If Democrats take this second approach, the criteria would be in place for 2021 redistricting only by statute. Democrats say they would try to later pass a stronger constitutional amendment for future redistricting cycles.
Democrats have also advanced bills to end prison gerrymandering by counting incarcerated people at their last known address instead of where they are imprisoned (and can't even vote). This change would likely shift representation from whiter rural communities to urban communities of color, particularly at the legislative and local levels.

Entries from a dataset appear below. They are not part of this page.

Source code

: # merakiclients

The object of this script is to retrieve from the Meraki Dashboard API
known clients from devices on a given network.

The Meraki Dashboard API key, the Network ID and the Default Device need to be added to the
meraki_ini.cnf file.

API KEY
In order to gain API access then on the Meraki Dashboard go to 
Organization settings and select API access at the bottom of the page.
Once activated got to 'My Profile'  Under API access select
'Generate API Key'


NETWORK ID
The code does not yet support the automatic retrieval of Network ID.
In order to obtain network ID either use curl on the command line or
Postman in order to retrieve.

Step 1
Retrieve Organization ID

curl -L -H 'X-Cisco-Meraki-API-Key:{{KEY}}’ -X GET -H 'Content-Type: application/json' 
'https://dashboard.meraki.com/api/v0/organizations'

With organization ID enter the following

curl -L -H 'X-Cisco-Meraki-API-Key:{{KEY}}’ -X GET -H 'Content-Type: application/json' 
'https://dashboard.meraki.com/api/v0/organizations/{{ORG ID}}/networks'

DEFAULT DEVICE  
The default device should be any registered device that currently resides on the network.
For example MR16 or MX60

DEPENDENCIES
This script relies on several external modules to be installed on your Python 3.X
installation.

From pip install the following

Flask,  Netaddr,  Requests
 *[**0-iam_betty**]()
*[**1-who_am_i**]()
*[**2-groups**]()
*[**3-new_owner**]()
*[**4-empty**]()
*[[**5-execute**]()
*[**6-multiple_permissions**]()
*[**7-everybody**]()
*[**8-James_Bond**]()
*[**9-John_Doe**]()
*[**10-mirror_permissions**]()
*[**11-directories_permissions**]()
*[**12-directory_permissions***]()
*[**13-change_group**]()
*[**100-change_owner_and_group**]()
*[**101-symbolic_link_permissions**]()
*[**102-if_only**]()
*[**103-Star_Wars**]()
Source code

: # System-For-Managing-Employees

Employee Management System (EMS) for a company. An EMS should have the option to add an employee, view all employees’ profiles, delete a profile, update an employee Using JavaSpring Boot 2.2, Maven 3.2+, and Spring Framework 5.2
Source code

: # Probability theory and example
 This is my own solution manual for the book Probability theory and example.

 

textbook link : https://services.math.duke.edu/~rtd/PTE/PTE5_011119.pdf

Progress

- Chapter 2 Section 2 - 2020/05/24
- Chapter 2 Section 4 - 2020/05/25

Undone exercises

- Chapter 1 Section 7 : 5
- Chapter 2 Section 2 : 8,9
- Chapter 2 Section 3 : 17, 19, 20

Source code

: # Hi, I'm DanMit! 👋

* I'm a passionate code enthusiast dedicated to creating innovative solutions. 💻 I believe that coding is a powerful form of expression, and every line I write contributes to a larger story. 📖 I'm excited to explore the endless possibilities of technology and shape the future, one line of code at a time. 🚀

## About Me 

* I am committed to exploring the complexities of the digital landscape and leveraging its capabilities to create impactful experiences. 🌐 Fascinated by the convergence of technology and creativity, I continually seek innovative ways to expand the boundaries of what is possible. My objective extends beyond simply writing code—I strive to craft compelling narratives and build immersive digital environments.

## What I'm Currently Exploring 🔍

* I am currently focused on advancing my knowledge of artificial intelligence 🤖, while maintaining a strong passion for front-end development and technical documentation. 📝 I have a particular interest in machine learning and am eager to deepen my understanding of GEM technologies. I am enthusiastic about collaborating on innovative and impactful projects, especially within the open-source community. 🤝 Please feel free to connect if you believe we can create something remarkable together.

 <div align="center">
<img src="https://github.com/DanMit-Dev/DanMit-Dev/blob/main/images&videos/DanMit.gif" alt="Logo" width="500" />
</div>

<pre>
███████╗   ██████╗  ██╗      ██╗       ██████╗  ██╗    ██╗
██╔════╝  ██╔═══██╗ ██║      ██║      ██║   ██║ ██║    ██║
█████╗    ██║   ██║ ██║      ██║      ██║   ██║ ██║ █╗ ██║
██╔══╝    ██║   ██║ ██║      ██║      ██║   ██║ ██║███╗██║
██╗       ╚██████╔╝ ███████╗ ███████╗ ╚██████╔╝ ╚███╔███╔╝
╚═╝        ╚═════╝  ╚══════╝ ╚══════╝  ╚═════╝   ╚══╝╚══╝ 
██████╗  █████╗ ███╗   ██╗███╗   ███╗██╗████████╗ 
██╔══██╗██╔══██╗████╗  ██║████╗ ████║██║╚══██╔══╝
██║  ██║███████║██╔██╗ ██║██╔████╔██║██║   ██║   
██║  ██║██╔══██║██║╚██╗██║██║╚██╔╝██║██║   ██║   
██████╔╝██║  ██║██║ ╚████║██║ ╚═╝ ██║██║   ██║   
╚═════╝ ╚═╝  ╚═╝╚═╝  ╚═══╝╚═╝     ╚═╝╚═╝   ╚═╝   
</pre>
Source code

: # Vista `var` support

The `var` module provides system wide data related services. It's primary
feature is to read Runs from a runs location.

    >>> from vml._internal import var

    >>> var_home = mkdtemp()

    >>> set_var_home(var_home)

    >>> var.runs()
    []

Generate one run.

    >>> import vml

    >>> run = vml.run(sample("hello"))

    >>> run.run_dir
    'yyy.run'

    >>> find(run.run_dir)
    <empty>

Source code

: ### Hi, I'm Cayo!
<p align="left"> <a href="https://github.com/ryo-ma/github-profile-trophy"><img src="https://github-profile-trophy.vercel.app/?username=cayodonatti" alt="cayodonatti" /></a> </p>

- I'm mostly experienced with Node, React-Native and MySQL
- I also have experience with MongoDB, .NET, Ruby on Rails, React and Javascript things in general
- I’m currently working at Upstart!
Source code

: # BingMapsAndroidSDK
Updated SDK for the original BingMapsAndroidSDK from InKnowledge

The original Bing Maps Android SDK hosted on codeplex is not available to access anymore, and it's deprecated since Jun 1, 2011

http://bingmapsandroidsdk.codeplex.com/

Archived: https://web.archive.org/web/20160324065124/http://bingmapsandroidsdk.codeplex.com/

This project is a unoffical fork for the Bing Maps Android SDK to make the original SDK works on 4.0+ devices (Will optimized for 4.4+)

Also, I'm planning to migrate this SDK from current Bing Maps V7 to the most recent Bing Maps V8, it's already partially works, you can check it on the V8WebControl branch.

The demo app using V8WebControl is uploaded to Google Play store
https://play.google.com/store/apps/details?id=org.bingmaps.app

Not every election-related reform advanced, however. One of the biggest disappointments came when Democrats failed to pass meaningful campaign finance reforms in either chamber. Virginia is one of the few states in the country that has no limits whatsoever on direct donations to candidates for state office, meaning a single billionaire or corporation could unilaterally fund a candidate's entire campaign—something that is not without precedent.
Additionally, Democrats failed to pass a constitutional amendment in either chamber curtailing Virginia's felony voter ban, which is one of the most extreme in the country because it imposes a lifetime ban for any felony conviction unless the governor individually restores a voter's rights. This ban was part of a package of racist laws designed to "eliminate the darkey as a political factor," as a leading proponent put it in 1902, and until 2016, one in five black Virginians was banned from voting for life—five times the rate of whites.
In practice, the lifetime ban is not in effect because Northam and his predecessor, Terry McAuliffe, issued executive orders automatically restoring voting rights upon the completion of sentences beginning in 2016. However, a future Republican governor could reverse this policy.
Lastly, the Senate blocked a bill that would have allowed 16- and 17-year-olds to "pre-register" to vote so that they would have been automatically added to the voter rolls once they turned 18, with a single Democratic senator, Lionell Spruill, siding with the Republican minority (one Democrat was absent).
While the Senate has yet to take up many of the bills approved by the House, Democrats hold a majority there and should be able to pass them and send them to Northam for his signature. However, that majority stands at a slim 21-19, and as the fate of the pre-registration bill shows, it only takes a minimal number of defections to defeat a particular piece of legislation.